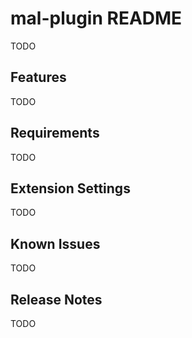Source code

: # mal-plugin README

TODO

## Features

TODO

## Requirements
TODO

## Extension Settings
TODO

## Known Issues

TODO

## Release Notes

TODO
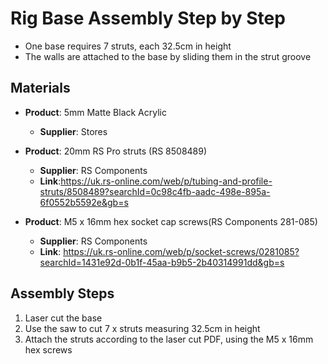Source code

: # Rig Base Assembly Step by Step
- One base requires 7 struts, each 32.5cm in height
- The walls are attached to the base by sliding them in the strut groove 

## Materials
- **Product**: 5mm Matte Black Acrylic
  - **Supplier**: Stores
  
- **Product**: 20mm RS Pro struts (RS 8508489)
  - **Supplier**: RS Components
  - **Link**:https://uk.rs-online.com/web/p/tubing-and-profile-struts/8508489?searchId=0c98c4fb-aadc-498e-895a-6f0552b5592e&gb=s

- **Product**: M5 x 16mm hex socket cap screws(RS Components 281-085)
  - **Supplier**: RS Components
  - **Link**: https://uk.rs-online.com/web/p/socket-screws/0281085?searchId=1431e92d-0b1f-45aa-b9b5-2b40314991dd&gb=s

## Assembly Steps 
1. Laser cut the base
2. Use the saw to cut 7 x struts measuring 32.5cm in height
3. Attach the struts according to the laser cut PDF, using the M5 x 16mm hex screws
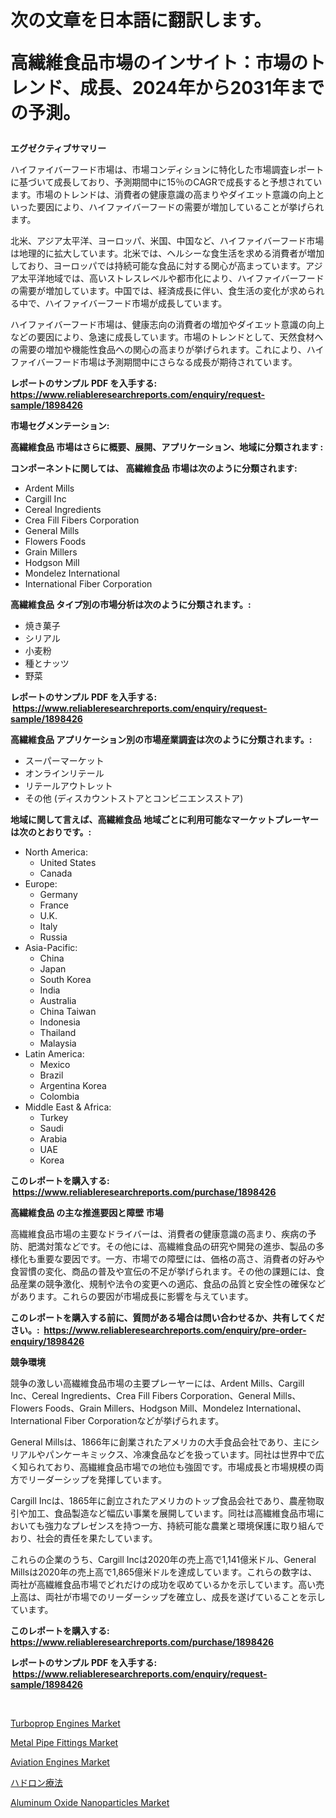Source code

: <p><h1>次の文章を日本語に翻訳します。

高繊維食品市場のインサイト：市場のトレンド、成長、2024年から2031年までの予測。</h1></p><p><strong>エグゼクティブサマリー</strong></p>
<p><p>ハイファイバーフード市場は、市場コンディションに特化した市場調査レポートに基づいて成長しており、予測期間中に15％のCAGRで成長すると予想されています。市場のトレンドは、消費者の健康意識の高まりやダイエット意識の向上といった要因により、ハイファイバーフードの需要が増加していることが挙げられます。</p><p>北米、アジア太平洋、ヨーロッパ、米国、中国など、ハイファイバーフード市場は地理的に拡大しています。北米では、ヘルシーな食生活を求める消費者が増加しており、ヨーロッパでは持続可能な食品に対する関心が高まっています。アジア太平洋地域では、高いストレスレベルや都市化により、ハイファイバーフードの需要が増加しています。中国では、経済成長に伴い、食生活の変化が求められる中で、ハイファイバーフード市場が成長しています。</p><p>ハイファイバーフード市場は、健康志向の消費者の増加やダイエット意識の向上などの要因により、急速に成長しています。市場のトレンドとして、天然食材への需要の増加や機能性食品への関心の高まりが挙げられます。これにより、ハイファイバーフード市場は予測期間中にさらなる成長が期待されています。</p></p>
<p><strong>レポートのサンプル PDF を入手する: <a href="https://www.reliableresearchreports.com/enquiry/request-sample/1898426">https://www.reliableresearchreports.com/enquiry/request-sample/1898426</a></strong></p>
<p><strong>市場セグメンテーション:</strong></p>
<p><strong> 高繊維食品 市場はさらに概要、展開、アプリケーション、地域に分類されます :</strong></p>
<p><strong>コンポーネントに関しては、 高繊維食品 市場は次のように分類されます: &nbsp;</strong></p>
<p><ul><li>Ardent Mills</li><li>Cargill Inc</li><li>Cereal Ingredients</li><li>Crea Fill Fibers Corporation</li><li>General Mills</li><li>Flowers Foods</li><li>Grain Millers</li><li>Hodgson Mill</li><li>Mondelez International</li><li>International Fiber Corporation</li></ul></p>
<p><strong> 高繊維食品 タイプ別の市場分析は次のように分類されます。:</strong></p>
<p><ul><li>焼き菓子</li><li>シリアル</li><li>小麦粉</li><li>種とナッツ</li><li>野菜</li></ul></p>
<p><strong>レポートのサンプル PDF を入手する: &nbsp;<a href="https://www.reliableresearchreports.com/enquiry/request-sample/1898426">https://www.reliableresearchreports.com/enquiry/request-sample/1898426</a></strong></p>
<p><strong> 高繊維食品 アプリケーション別の市場産業調査は次のように分類されます。:</strong></p>
<p><ul><li>スーパーマーケット</li><li>オンラインリテール</li><li>リテールアウトレット</li><li>その他 (ディスカウントストアとコンビニエンスストア)</li></ul></p>
<p><strong>地域に関して言えば、高繊維食品 地域ごとに利用可能なマーケットプレーヤーは次のとおりです。:</strong></p>
<p><ul>
    <li>
        North America:
        <ul>
            <li>United States</li>
            <li>Canada</li>
        </ul>
    </li>
    <li>
        Europe:
        <ul>
            <li>Germany</li>
            <li>France</li>
            <li>U.K.</li>
            <li>Italy</li>
            <li>Russia</li>
        </ul>
    </li>
    <li>
        Asia-Pacific:
        <ul>
            <li>China</li>
            <li>Japan</li>
            <li>South Korea</li>
            <li>India</li>
            <li>Australia</li>
            <li>China Taiwan</li>
            <li>Indonesia</li>
            <li>Thailand</li>
            <li>Malaysia</li>
        </ul>
    </li>
    <li>
        Latin America:
        <ul>
            <li>Mexico</li>
            <li>Brazil</li>
            <li>Argentina Korea</li>
            <li>Colombia</li>
        </ul>
    </li>
    <li>
        Middle East & Africa:
        <ul>
            <li>Turkey</li>
            <li>Saudi</li>
            <li>Arabia</li>
            <li>UAE</li>
            <li>Korea</li>
        </ul>
    </li>
    </ul></p>
<p><strong>このレポートを購入する: &nbsp;<a href="https://www.reliableresearchreports.com/purchase/1898426">https://www.reliableresearchreports.com/purchase/1898426</a></strong></p>
<p><strong>高繊維食品 の主な推進要因と障壁 市場</strong></p>
<p><p>高繊維食品市場の主要なドライバーは、消費者の健康意識の高まり、疾病の予防、肥満対策などです。その他には、高繊維食品の研究や開発の進歩、製品の多様化も重要な要因です。一方、市場での障壁には、価格の高さ、消費者の好みや食習慣の変化、商品の普及や宣伝の不足が挙げられます。その他の課題には、食品産業の競争激化、規制や法令の変更への適応、食品の品質と安全性の確保などがあります。これらの要因が市場成長に影響を与えています。</p></p>
<p><strong>このレポートを購入する前に、質問がある場合は問い合わせるか、共有してください。:&nbsp; <a href="https://www.reliableresearchreports.com/enquiry/pre-order-enquiry/1898426">https://www.reliableresearchreports.com/enquiry/pre-order-enquiry/1898426</a></strong></p>
<p><strong>競争環境</strong></p>
<p><p>競争の激しい高繊維食品市場の主要プレーヤーには、Ardent Mills、Cargill Inc、Cereal Ingredients、Crea Fill Fibers Corporation、General Mills、Flowers Foods、Grain Millers、Hodgson Mill、Mondelez International、International Fiber Corporationなどが挙げられます。</p><p>General Millsは、1866年に創業されたアメリカの大手食品会社であり、主にシリアルやパンケーキミックス、冷凍食品などを扱っています。同社は世界中で広く知られており、高繊維食品市場での地位も強固です。市場成長と市場規模の両方でリーダーシップを発揮しています。</p><p>Cargill Incは、1865年に創立されたアメリカのトップ食品会社であり、農産物取引や加工、食品製造など幅広い事業を展開しています。同社は高繊維食品市場においても強力なプレゼンスを持つ一方、持続可能な農業と環境保護に取り組んでおり、社会的責任を果たしています。</p><p>これらの企業のうち、Cargill Incは2020年の売上高で1,141億米ドル、General Millsは2020年の売上高で1,865億米ドルを達成しています。これらの数字は、両社が高繊維食品市場でどれだけの成功を収めているかを示しています。高い売上高は、両社が市場でのリーダーシップを確立し、成長を遂げていることを示しています。</p></p>
<p><strong>このレポートを購入する: &nbsp; <a href="https://www.reliableresearchreports.com/purchase/1898426">https://www.reliableresearchreports.com/purchase/1898426</a></strong></p>
<p><strong>レポートのサンプル PDF を入手する: &nbsp;<a href="https://www.reliableresearchreports.com/enquiry/request-sample/1898426">https://www.reliableresearchreports.com/enquiry/request-sample/1898426</a></strong><strong></strong></p>
<p>&nbsp;</p>
<p><p><a href="https://issuu.com/reportprime-2/docs/turboprop-engines-market-size-2030.pptx">Turboprop Engines Market</a></p><p><a href="https://github.com/globismark/Market-Research-Report-List-2/blob/main/metal-pipe-fittings-market.md">Metal Pipe Fittings Market</a></p><p><a href="https://issuu.com/reportprime-2/docs/aviation-engines-market-size-2030.pptx">Aviation Engines Market</a></p><p><a href="https://github.com/bevdtkn4419963/Market-Research-Report-List-1/blob/main/3429892194217.md">ハドロン療法</a></p><p><a href="https://github.com/prosalinda88/Market-Research-Report-List-3/blob/main/aluminum-oxide-nanoparticles-market.md">Aluminum Oxide Nanoparticles Market</a></p></p>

WORK ITEM =>
The expected output is the exact run of lines from the first line of the material above through the line that contains "- **Supplier**: Stores", minus any pictures.

SOLUTION TO THIS EXERCISE =>
Source code

: # mal-plugin README

TODO

## Features

TODO

## Requirements
TODO

## Extension Settings
TODO

## Known Issues

TODO

## Release Notes

TODO
Source code

: # Rig Base Assembly Step by Step
- One base requires 7 struts, each 32.5cm in height
- The walls are attached to the base by sliding them in the strut groove 

## Materials
- **Product**: 5mm Matte Black Acrylic
  - **Supplier**: Stores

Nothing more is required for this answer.